2013-03-31 08:00:55 | ネットソフト情報
2013/03/30(土)に、第2局が行われました。

先手:ponanza
後手:佐藤 慎一四段

141手にて、将棋ソフトのponanzaの勝ち

ニコニコ生放送を、朝から視聴をしていました。
佐藤四段は、将棋ソフトの評価関数を理解していない指し方の印象です。
佐藤四段の敗因は、将棋ソフトへの研究不足だと思います。

佐藤四段は、プロ棋士ならば、この手を選ぶという基準で、指し手を選んでいたようです。
プロ棋士ならば、この指す手を選ぶ基準では、すでにプロ棋士と互角以上の勝負が出来ることを、ponanza は示しました。

ついに、「この日が来てしまったのですね!」


私は、コンピューター将棋協会の滝沢会長のある言葉が印象に残りました。
「現在は、将棋ソフト同士で対戦して、これ以上、強くすることが出来ないのです。」
「プロ棋士の先生の方が、将棋ソフトを研究して、その弱点を示して欲しいです。」
将棋ソフトの開発者の方は、将棋が指せると言っても、強くてもアマ有段者です。
つまり、本当の意味ではプロ棋士の指し手を理解することが出来ない状態です。
プロ棋士の指し手を理解していないので、将棋ソフトの弱点を克服することは、開発者レベルでは、到底無理な話なんですね。
唯一、プロ棋士の指し手に近づいたのが、ボナンザの自動学習の評価関数です。

なので、開発者は、自動学習の評価関数の精度とプロ棋士と対戦して頂き、どの部分の精度に弱点があるのかを知る機会が、今回の電王戦だったのですね。

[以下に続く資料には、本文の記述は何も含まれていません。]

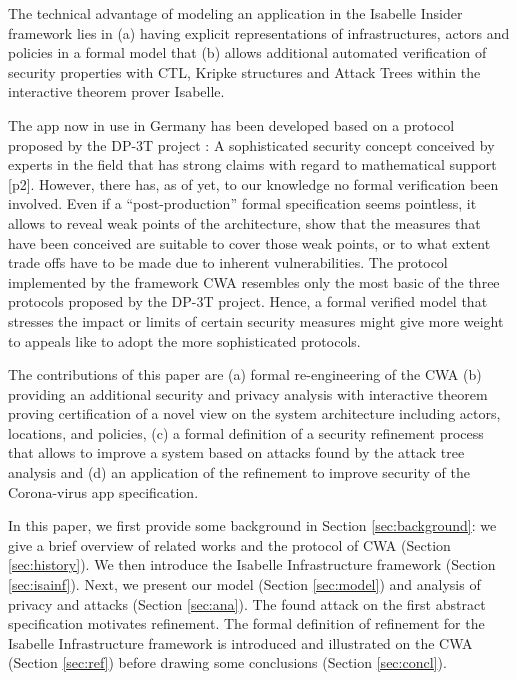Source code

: \documentclass{llncs}
\begin{document}
The technical advantage of modeling an application in the Isabelle Insider framework lies
in (a) having explicit representations of infrastructures, actors and policies in a
formal model that (b) allows additional automated verification of security properties
with CTL, Kripke structures and Attack Trees within the interactive theorem prover
Isabelle.

The app now in use in Germany has been developed based on a protocol proposed by the DP-3T project \cite{dp3t:github}:
A sophisticated security concept
conceived by experts in the field that has strong claims with regard to mathematical support \cite{dp3t:wp} [p2].
%
However, there has, as of yet, to our knowledge no formal verification been involved.
Even if a ``post-production'' formal specification seems pointless, 
it allows to reveal weak points of the architecture, show that the measures that have
been conceived are suitable to cover those weak points,
or to what extent trade offs have to be made due to inherent vulnerabilities.
The protocol implemented by the framework CWA resembles only the most basic
of the three protocols proposed by the DP-3T project.
Hence, a formal verified model that stresses the impact or limits of certain security measures
might give more weight to appeals like \cite{dp3t:impl}
to adopt the more sophisticated protocols.

The contributions of this paper are (a) formal re-engineering of the CWA
(b) providing an additional security and privacy analysis with interactive theorem proving
certification of a novel view on the system architecture including actors, locations, and policies,
(c) a formal definition of a security refinement process that allows to improve a system
based on attacks found by the attack tree analysis and (d) an application of the refinement to
improve security of the Corona-virus app specification.

In this paper, we first provide some background in Section \ref{sec:background}:
we give a brief overview of related works
and the protocol of CWA (Section \ref{sec:history}).
We then introduce the Isabelle Infrastructure framework (Section \ref{sec:isainf}).
Next, we present our model (Section \ref{sec:model}) and analysis of privacy and
attacks (Section \ref{sec:ana}). The found attack on the first abstract specification
motivates refinement. The formal definition of refinement for the Isabelle Infrastructure
framework is introduced and illustrated on the CWA (Section \ref{sec:ref})
before drawing some conclusions (Section \ref{sec:concl}).
\end{document}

ponanzaの開発者の山本さんは、記者会見で、記者からの質問、「今後の将棋ソフトの課題は、ハード面ですか、ソフト面ですか」という質問がありました。
IT業界に詳しい方ならご存知ですが、現在の市販で販売されているPCは、「Core i7 の4コア(8スレッド)」より速いスペックを作ることは、ほとんど無理に等しいです。
なので、スパコンは1秒に「京」の計算が出来るといいますが、スパコンでも並列処理をして「京」の単位です。
ハード面は、最後に出てくるGPSのように、クラスタ構成(複数のPCにつないでする方法)以外は、強くすることが出来ません。

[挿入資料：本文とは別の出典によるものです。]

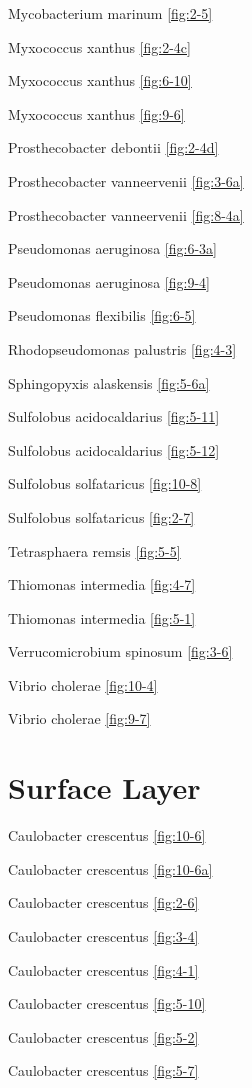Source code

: \documentclass[]{tufte-book}
\begin{document}
Mycobacterium marinum \ref{fig:2-5}

Myxococcus xanthus \ref{fig:2-4c}

Myxococcus xanthus \ref{fig:6-10}

Myxococcus xanthus \ref{fig:9-6}

Prosthecobacter debontii \ref{fig:2-4d}

Prosthecobacter vanneervenii \ref{fig:3-6a}

Prosthecobacter vanneervenii \ref{fig:8-4a}

Pseudomonas aeruginosa \ref{fig:6-3a}

Pseudomonas aeruginosa \ref{fig:9-4}

Pseudomonas flexibilis \ref{fig:6-5}

Rhodopseudomonas palustris \ref{fig:4-3}

Sphingopyxis alaskensis \ref{fig:5-6a}

Sulfolobus acidocaldarius \ref{fig:5-11}

Sulfolobus acidocaldarius \ref{fig:5-12}

Sulfolobus solfataricus \ref{fig:10-8}

Sulfolobus solfataricus \ref{fig:2-7}

Tetrasphaera remsis \ref{fig:5-5}

Thiomonas intermedia \ref{fig:4-7}

Thiomonas intermedia \ref{fig:5-1}

Verrucomicrobium spinosum \ref{fig:3-6}

Vibrio cholerae \ref{fig:10-4}

Vibrio cholerae \ref{fig:9-7}

\section{\texorpdfstring{\textbf{Surface
Layer}}{Surface Layer}}\label{surface-layer}

Caulobacter crescentus \ref{fig:10-6}

Caulobacter crescentus \ref{fig:10-6a}

Caulobacter crescentus \ref{fig:2-6}

Caulobacter crescentus \ref{fig:3-4}

Caulobacter crescentus \ref{fig:4-1}

Caulobacter crescentus \ref{fig:5-10}

Caulobacter crescentus \ref{fig:5-2}

Caulobacter crescentus \ref{fig:5-7}
\end{document}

なので、山本さんは「ハード面よりソフト面のアルゴリズムや評価関数の精度を上げる必要がある」と答えました。
また、人の手で修正を加える部分のソフト面は、アルゴリズムや評価関数の部分になります。

開発者の山本さんは、プログラマーとしての立場を現状を踏まえて、答えています。


再度、滝沢会長の話から気がつかされたことは、開発者にとって、巨大化した評価関数は、開発者が簡単に修正出来るソースではないことです。
それは、改めて痛感させられました。


スカイプで「SwallowDragonさん」と将棋ソフトの話をしました。
Swallowさん「ロジカルさんは、どちらかというとプログラマー寄りの立場かと思っていました。」
私は、プログラマー寄りに見られていたのは、意外でした。
私は、「アマの将棋指し」と「プログラマー」の立場で中立な立場で書いていたからです。
第1局、第2局とも、私には、「プロ棋士が勝っても」「将棋ソフトが勝っても」、複雑な心境でしかありません。

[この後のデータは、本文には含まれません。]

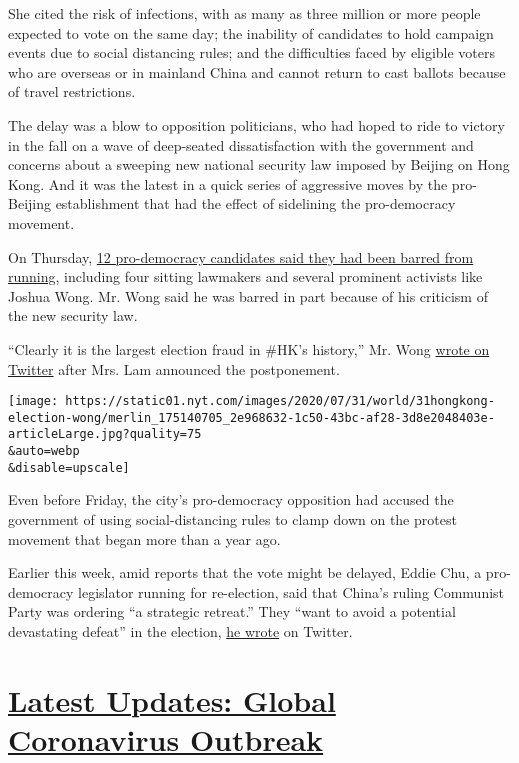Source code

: She cited the risk of infections, with as many as three million or more
people expected to vote on the same day; the inability of candidates to
hold campaign events due to social distancing rules; and the
difficulties faced by eligible voters who are overseas or in mainland
China and cannot return to cast ballots because of travel restrictions.

The delay was a blow to opposition politicians, who had hoped to ride to
victory in the fall on a wave of deep-seated dissatisfaction with the
government and concerns about a sweeping new national security law
imposed by Beijing on Hong Kong. And it was the latest in a quick series
of aggressive moves by the pro-Beijing establishment that had the effect
of sidelining the pro-democracy movement.

On Thursday,
\href{https://www.nytimes.com/2020/07/29/world/asia/hong-kong-arrests-security-law.html}{12
pro-democracy candidates said they had been barred from running},
including four sitting lawmakers and several prominent activists like
Joshua Wong. Mr. Wong said he was barred in part because of his
criticism of the new security law.

``Clearly it is the largest election fraud in \#HK's history,'' Mr. Wong
\href{https://twitter.com/joshuawongcf/status/1289147160009887745}{wrote
on Twitter} after Mrs. Lam announced the postponement.

\texttt{[image: https://static01.nyt.com/images/2020/07/31/world/31hongkong-election-wong/merlin\_175140705\_2e968632-1c50-43bc-af28-3d8e2048403e-articleLarge.jpg?quality=75\\\&auto=webp\\\&disable=upscale]}

Even before Friday, the city's pro-democracy opposition had accused the
government of using social-distancing rules to clamp down on the protest
movement that began more than a year ago.

Earlier this week, amid reports that the vote might be delayed, Eddie
Chu, a pro-democracy legislator running for re-election, said that
China's ruling Communist Party was ordering ``a strategic retreat.''
They ``want to avoid a potential devastating defeat'' in the election,
\href{https://twitter.com/ChuHoiDick/status/1287939279302193157}{he
wrote} on Twitter.

\hypertarget{latest-updates-global-coronavirus-outbreak}{%
\section{\texorpdfstring{\href{https://www.nytimes.com/2020/08/01/world/coronavirus-covid-19.html?action=click\&pgtype=Article\&state=default\&region=MAIN_CONTENT_1\&context=storylines_live_updates}{Latest
Updates: Global Coronavirus
Outbreak}}{Latest Updates: Global Coronavirus Outbreak}}\label{latest-updates-global-coronavirus-outbreak}}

純粋な将棋指しの方から見えれば、プログラマー寄りに見えると思います。
将棋を知らない、プログラマーから見えれば、将棋寄りに見えると思います。
私は、あくまでも中立な立場です。

Swallowさん「コンピューターの棋力は年を追うことに上昇してるってのは紛れもない事実ですね・・・」
これも素人が誤解している一面です。
実は逆で「将棋ソフトは、強くなっているのではなく、弱くならないです」
正確に言えば、将棋ソフトは、一度完成されたアルゴリズムや評価関数などは、弱くなることがないというのが、正確な認識です。
強くなっている印象があるかもしれませんが、正確には、将棋ソフトは弱くなることがないというのが実情です。
後は、アルゴリズムや評価関数の精度を、少しづつ修正を加えて、よりよいアルゴリズム、精度のよい評価関数として、プロ棋士に近づいたというのが実情です。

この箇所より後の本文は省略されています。